→ Task brief: Check each line of the data for "names", and copy the ones that have it.

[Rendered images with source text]
------------

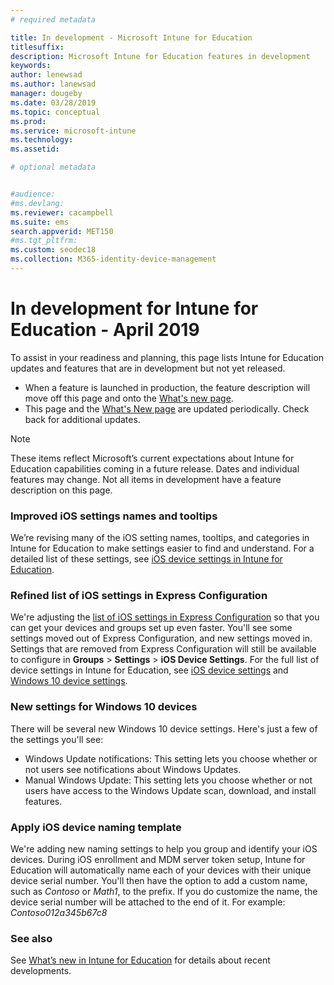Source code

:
 ```yaml
---
# required metadata

title: In development - Microsoft Intune for Education
titlesuffix: 
description: Microsoft Intune for Education features in development
keywords:
author: lenewsad  
ms.author: lanewsad   
manager: dougeby
ms.date: 03/28/2019
ms.topic: conceptual
ms.prod:
ms.service: microsoft-intune
ms.technology:
ms.assetid: 

# optional metadata


#audience:
#ms.devlang:
ms.reviewer: cacampbell
ms.suite: ems
search.appverid: MET150
#ms.tgt_pltfrm:
ms.custom: seodec18
ms.collection: M365-identity-device-management
---
```


# In development for Intune for Education - April 2019

To assist in your readiness and planning, this page lists Intune for Education updates and features that are in development but not yet released. 

- When a feature is launched in production, the feature description will move off this page and onto the [What's new page](whats-new-in-edu.md).
- This page and the [What's New page](whats-new-in-edu.md) are updated periodically. Check back for additional updates.  

> [!Note]
> These items reflect Microsoft’s current expectations about Intune for Education capabilities coming in a future release. Dates and individual features may change. Not all items in development have a feature description on this page.  

<!-- 1904 start-->

### Improved iOS settings names and tooltips  
We’re revising many of the iOS setting names, tooltips, and categories in Intune for Education to make settings easier to find and understand. For a detailed list of these settings, see [iOS device settings in Intune for Education](all-edu-settings-ios.md).  

### Refined list of iOS settings in Express Configuration   
We're adjusting the [list of iOS settings in Express Configuration](edu-express-config-settings-ios.md) so that you can get your devices and groups set up even faster. You'll see some settings moved out of Express Configuration, and new settings moved in. Settings that are removed from Express Configuration will still be available to configure in **Groups** > **Settings** > **iOS Device Settings**. For the full list of device settings in Intune for Education, see [iOS device settings](all-edu-settings-ios.md) and [Windows 10 device settings](all-edu-settings-windows.md).  

###  New settings for Windows 10 devices  
There will be several new Windows 10 device settings. Here's just a few of the settings you'll see:  
* Windows Update notifications: This setting lets you choose whether or not users see notifications about Windows Updates.  
* Manual Windows Update: This setting lets you choose whether or not users have access to the Windows Update scan, download, and install features.  

### Apply iOS device naming template  
We're adding new naming settings to help you group and identify your iOS devices. During iOS enrollment and MDM server token setup, Intune for Education will automatically name each of your devices with their unique device serial number. You'll then have the option to add a custom name, such as *Contoso* or *Math1*, to the prefix. If you do customize the name, the device serial number will be attached to the end of it. For example: *Contoso012a345b67c8*  

### See also  
See [What’s new in Intune for Education](whats-new-in-edu.md) for details about recent developments.  
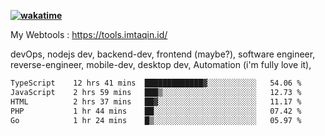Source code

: **[![wakatime](https://wakatime.com/badge/user/87646243-158a-4241-a3cb-668e1fa2dbb8.svg)](https://wakatime.com/@87646243-158a-4241-a3cb-668e1fa2dbb8?style=plastic)**


My Webtools : https://tools.imtaqin.id/


devOps, nodejs dev, backend-dev, frontend (maybe?), software engineer, reverse-engineer, mobile-dev, desktop dev, Automation (i'm fully love it), 

<!--START_SECTION:waka-->

```txt
TypeScript    12 hrs 41 mins  █████████████▓░░░░░░░░░░░   54.06 %
JavaScript    2 hrs 59 mins   ███▒░░░░░░░░░░░░░░░░░░░░░   12.73 %
HTML          2 hrs 37 mins   ██▓░░░░░░░░░░░░░░░░░░░░░░   11.17 %
PHP           1 hr 44 mins    ██░░░░░░░░░░░░░░░░░░░░░░░   07.42 %
Go            1 hr 24 mins    █▒░░░░░░░░░░░░░░░░░░░░░░░   05.97 %
```

<!--END_SECTION:waka-->

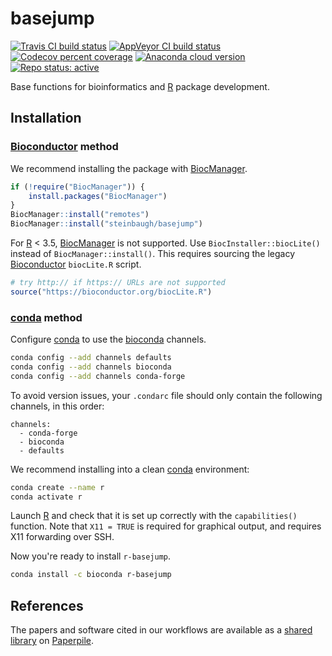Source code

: # basejump

[![Travis CI build status](https://travis-ci.org/steinbaugh/basejump.svg?branch=master)](https://travis-ci.org/steinbaugh/basejump)
[![AppVeyor CI build status](https://ci.appveyor.com/api/projects/status/007vq15089ukn6ej/branch/master?svg=true)](https://ci.appveyor.com/project/mjsteinbaugh/basejump/branch/master)
[![Codecov percent coverage](https://codecov.io/gh/steinbaugh/basejump/branch/master/graph/badge.svg)](https://codecov.io/gh/steinbaugh/basejump)
[![Anaconda cloud version](https://anaconda.org/bioconda/r-basejump/badges/version.svg)](https://anaconda.org/bioconda/r-basejump)
[![Repo status: active](https://www.repostatus.org/badges/latest/active.svg)](https://www.repostatus.org/#active)

Base functions for bioinformatics and [R][] package development.

## Installation

### [Bioconductor][] method

We recommend installing the package with [BiocManager][].

```r
if (!require("BiocManager")) {
    install.packages("BiocManager")
}
BiocManager::install("remotes")
BiocManager::install("steinbaugh/basejump")
```

For [R][] < 3.5, [BiocManager][] is not supported. Use `BiocInstaller::biocLite()` instead of `BiocManager::install()`. This requires sourcing the legacy [Bioconductor][] `biocLite.R` script.

```r
# try http:// if https:// URLs are not supported
source("https://bioconductor.org/biocLite.R")
```

### [conda][] method

Configure [conda][] to use the [bioconda][] channels.

```bash
conda config --add channels defaults
conda config --add channels bioconda
conda config --add channels conda-forge
```

To avoid version issues, your `.condarc` file should only contain the following channels, in this order:

```
channels:
  - conda-forge
  - bioconda
  - defaults
```

We recommend installing into a clean [conda][] environment:

```bash
conda create --name r
conda activate r
```

Launch [R][] and check that it is set up correctly with the `capabilities()` function. Note that `X11 = TRUE` is required for graphical output, and requires X11 forwarding over SSH.

Now you're ready to install `r-basejump`.

```bash
conda install -c bioconda r-basejump
```

## References

The papers and software cited in our workflows are available as a [shared library](https://paperpile.com/shared/agxufd) on [Paperpile][].

[bioconda]: https://bioconda.github.io
[BiocManager]: https://cran.r-project.org/package=BiocManager
[Bioconductor]: https://bioconductor.org
[conda]: https://conda.io
[Paperpile]: https://paperpile.com
[R]: https://www.r-project.org
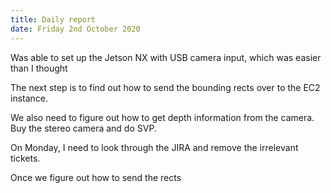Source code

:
 ```yaml
---
title: Daily report
date: Friday 2nd October 2020
---
```


Was able to set up the Jetson NX with USB camera input,
which was easier than I thought

The next step is to find out how to send the bounding rects over to
the EC2 instance.

We also need to figure out how to get depth information from the camera.
Buy the stereo camera and do SVP.

On Monday, I need to look through the JIRA and remove the irrelevant tickets.

Once we figure out how to send the rects
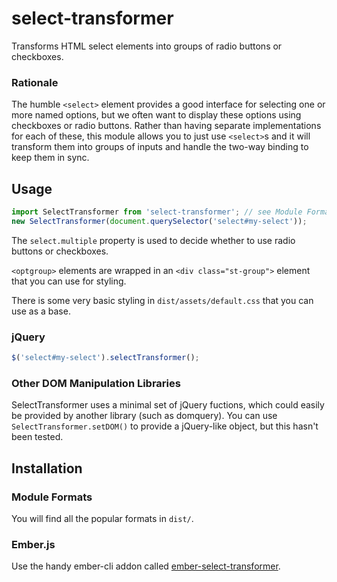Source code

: # select-transformer

Transforms HTML select elements into groups of radio buttons or checkboxes.

### Rationale

The humble `<select>` element provides a good interface for selecting one or more named options, but we often want to display these options using checkboxes or radio buttons. Rather than having separate implementations for each of these, this module allows you to just use `<select>`s and it will transform them into groups of inputs and handle the two-way binding to keep them in sync.

## Usage

```javascript
import SelectTransformer from 'select-transformer'; // see Module Formats below
new SelectTransformer(document.querySelector('select#my-select'));
```

The `select.multiple` property is used to decide whether to use radio buttons or checkboxes.

`<optgroup>` elements are wrapped in an `<div class="st-group">` element that you can use for styling.

There is some very basic styling in `dist/assets/default.css` that you can use as a base.

### jQuery

```javascript
$('select#my-select').selectTransformer();
```

### Other DOM Manipulation Libraries

SelectTransformer uses a minimal set of jQuery fuctions, which could easily be provided by another library (such as domquery). You can use `SelectTransformer.setDOM()` to provide a jQuery-like object, but this hasn't been tested.

## Installation

### Module Formats

You will find all the popular formats in `dist/`.

### Ember.js

Use the handy ember-cli addon called [ember-select-transformer](https://github.com/aexmachina/ember-select-transformer).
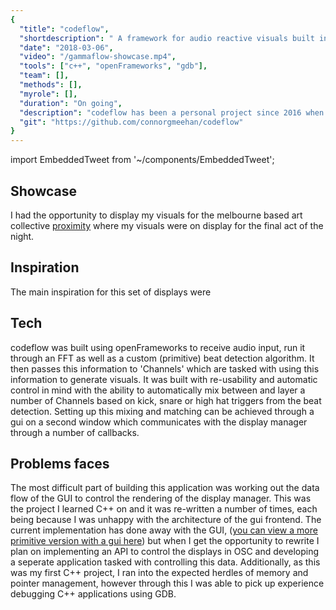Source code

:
 ```yaml
---
{
  "title": "codeflow",
  "shortdescription": " A framework for audio reactive visuals built in openFrameworks.",
  "date": "2018-03-06",
  "video": "/gammaflow-showcase.mp4",
  "tools": ["c++", "openFrameworks", "gdb"],
  "team": [],
  "methods": [],
  "myrole": [],
  "duration": "On going",
  "description": "codeflow has been a personal project since 2016 when I took Interactive Media at The University of Technology Sydney.  It was here I learned about creative coding through processing and I've been inspired to move into the field ever since.  I've always had a strong connection to music and imagined shapes and scenes when listening to music and I wanted to explore that by producing a program that communicated these scenes.",
  "git": "https://github.com/connorgmeehan/codeflow"
}
---
```


import EmbeddedTweet from '~/components/EmbeddedTweet';

## Showcase

I had the opportunity to display my visuals for the melbourne based art collective [proximity](https://www.instagram.com/p_r_x_y/) where my visuals were on display for the final act of the night.  

<EmbeddedTweet id="1182883285212397573" />

## Inspiration

The main inspiration for this set of displays were 

## Tech

codeflow was built using openFrameworks to receive audio input, run it through an FFT as well as a custom (primitive) beat detection algorithm.  It then passes this information to 'Channels' which are tasked with using this information to generate visuals.  It was built with re-usability and automatic control in mind with the ability to automatically mix between and layer a number of Channels based on kick, snare or high hat triggers from the beat detection.  Setting up this mixing and matching can be achieved through a gui on a second window which communicates with the display manager through a number of callbacks.

## Problems faces

The most difficult part of building this application was working out the data flow of the GUI to control the rendering of the display manager.  This was the project I learned C++ on and it was re-written a number of times, each being because I was unhappy with the architecture of the gui frontend.  The current implementation has done away with the GUI, ([you can view a more primitive version with a gui here](https://github.com/connorgmeehan/gammaflow_delta)) but when I get the opportunity to rewrite I plan on implementing an API to control the displays in OSC and developing a seperate application tasked with controlling this data.
Additionally, as this was my first C++ project, I ran into the expected herdles of memory and pointer management, however through this I was able to pick up experience debugging C++ applications using GDB.
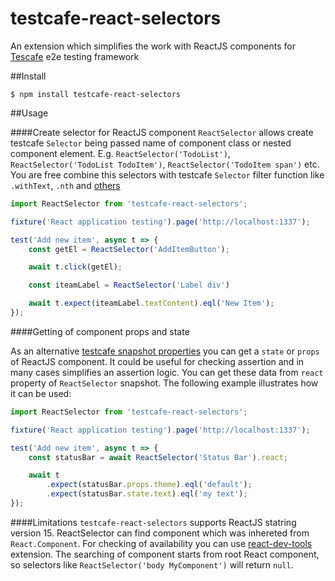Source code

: # testcafe-react-selectors

An extension which simplifies the work with ReactJS components for [Tescafe](https://github.com/DevExpress/testcafe) e2e testing framework

##Install

`$ npm install testcafe-react-selectors`

##Usage

####Create selector for ReactJS component
`ReactSelector` allows create testcafe `Selector` being passed name of component class or nested component element.
E.g. `ReactSelector('TodoList')`, `ReactSelector('TodoList TodoItem')`, `ReactSelector('TodoItem span')`  etc.
You are free combine this selectors with testcafe `Selector` filter function like `.withText`, `.nth` and [others](http://devexpress.github.io/testcafe/documentation/test-api/selecting-page-elements/selectors.html#functional-style-selectors)

```js
import ReactSelector from 'testcafe-react-selectors';

fixture('React application testing').page('http://localhost:1337');

test('Add new item', async t => {
    const getEl = ReactSelector('AddItemButton');

    await t.click(getEl);

    const iteamLabel = ReactSelector('Label div')

    await t.expect(iteamLabel.textContent).eql('New Item');
});
```

####Getting of component props and state

As an alternative [testcafe snapshot properties](http://devexpress.github.io/testcafe/documentation/test-api/selecting-page-elements/dom-node-state.html) you can get a `state` or `props` of ReactJS  component. It could be useful for checking assertion and in many cases simplifies an assertion logic.
You can get these data from `react` property of `ReactSelector` snapshot.
The following example illustrates how it can be used:

```js
import ReactSelector from 'testcafe-react-selectors';

fixture('React application testing').page('http://localhost:1337');

test('Add new item', async t => {
    const statusBar = await ReactSelector('Status Bar').react;

    await t
        .expect(statusBar.props.theme).eql('default');
        .expect(statusBar.state.text).eql('my text');
});
```

####Limitations
`testcafe-react-selectors` supports ReactJS statring version 15.
ReactSelector can find component which was inhereted from `React.Component`. For checking of availability you can use [react-dev-tools](https://chrome.google.com/webstore/detail/react-developer-tools/fmkadmapgofadopljbjfkapdkoienihi) extension.
The searching of component starts from root React component, so selectors like `ReactSelector('body MyComponent')` will return `null`.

------------

→ Output below:
### Improved iOS settings names and tooltips  
We’re revising many of the iOS setting names, tooltips, and categories in Intune for Education to make settings easier to find and understand. For a detailed list of these settings, see [iOS device settings in Intune for Education](all-edu-settings-ios.md).  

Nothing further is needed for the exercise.